You see, the internet, as vast as it is, is stifled by my own imagination.  I ask it what I want to know, and it promptly and usually accurately answers that question.  However, at least as I tend to use it, it does not expand my horizons.  The increase of my knowledge is limited by my own imagination.  It only answers questions that I come up with.  A book, on the other hand, is not so easily swayed to my agenda.  If I am to read a book and read it well I must read it on the author's terms and wrestle with the ideas that she wants me to wrestle with.

In Adler and VanDoran's "How to Read a Book" they say it like this:
There is the book; and here is your mind.  As you go through the pages, either you understand perfectly everything the author has to say or you do not.  If you do, you may have gained information, but you could not have increased your understanding.  If the book is completely intelligible to you from start to finish, then the author and you are as two minds in the same mold.  The symbols on the page merely express the common understanding you had before you met.
In some sense, this type of reading is perfectly acceptable.   It is fine to "gain information," but, as they say, it does not mean that you have "gained understanding."  This is, in fact, how most people read the internet.  Yet there is another alternative.  Truly reading well is reading in which "you gradually lift yourself from a state of understanding less to one of understanding more" (ibid.).  Here is the place at which my reading of the internet differs from my reading of a book.  Instead of just increasing the amount of information that I have, I seek to increase my understanding.  Surely there are some who can do the later using the internet.  However, by and large as a culture, this is no longer the way that we read anything (even books) due to the influence of the easy answers that the internet provides.
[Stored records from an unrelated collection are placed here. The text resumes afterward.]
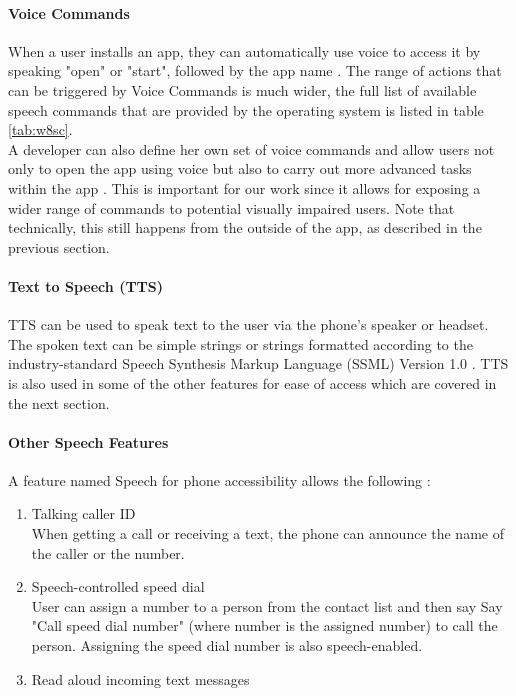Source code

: \paragraph{Voice Commands}
When a user installs an app, they can automatically use voice to access it by speaking "open" or "start", followed by the app name \cite{wp8voice}. The range of actions that can be triggered by Voice Commands is much wider, the full list of available speech commands that are provided by the operating system is listed in table \ref{tab:w8sc}.\\
A developer can also define her own set of voice commands and allow users not only to open the app using voice but also to carry out more advanced tasks within the app \cite{wp8voice}. This is important for our work since it allows for exposing a wider range of commands to potential visually impaired users. Note that technically, this still happens from the outside of the app, as described in the previous section.

\paragraph{Text to Speech (TTS)}
TTS can be used to speak text to the user via the phone's speaker or headset. The spoken text can be simple strings or strings formatted according to the industry-standard Speech Synthesis Markup Language (SSML) Version 1.0 \cite{phone8speech}. TTS is also used in some of the other features for ease of access which are covered in the next section.

\paragraph{Other Speech Features}
A feature named Speech for phone accessibility allows the following \cite{wp8voice}:
\begin{enumerate}
\item Talking caller ID\\
When getting a call or receiving a text, the phone can announce the name of the caller or the number.
\item Speech-controlled speed dial\\
User can assign a number to a person from the contact list and then say Say "Call speed dial number" (where number is the assigned number) to call the person. Assigning the speed dial number is also speech-enabled.
\item Read aloud incoming text messages
\end{enumerate}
I consider myself fortunate that those who taught me how to read, my parents and teachers, did not grow up with computers.  It will be much more difficult for me to teach my children to read well.  It will be even more difficult for their children.  Technology is a wonderful thing.  Books, after all, were at one point a new technology.  But whenever a new technology that obviously and pervasively improves our lives comes about, we must still ask ourselves what we could lose in its adaptation and strive to prevent that from happening.  Technology is designed to make our lives easier, yet as our lives get easier our will to work decreases.  Reading a book well is hard work.  It is extremely enjoyable, but it is hard work.

Reading is a skill that all Christians must be willing to cultivate.  We come to know God through His Word, through a book.  Losing the ability to read is dangerous for Christians.  God communicates to us in a story, and if we are to know His will and His plan, we must read that story, and read it well.  So please, pull up your Bible on your iPhone, kindle, tablet, or, if quite convenient, a paper copy, and learn to read it.  It is a book worth reading well, for it aims to change you.

"Cor meum tibi offero, Domine, prompte et sincere."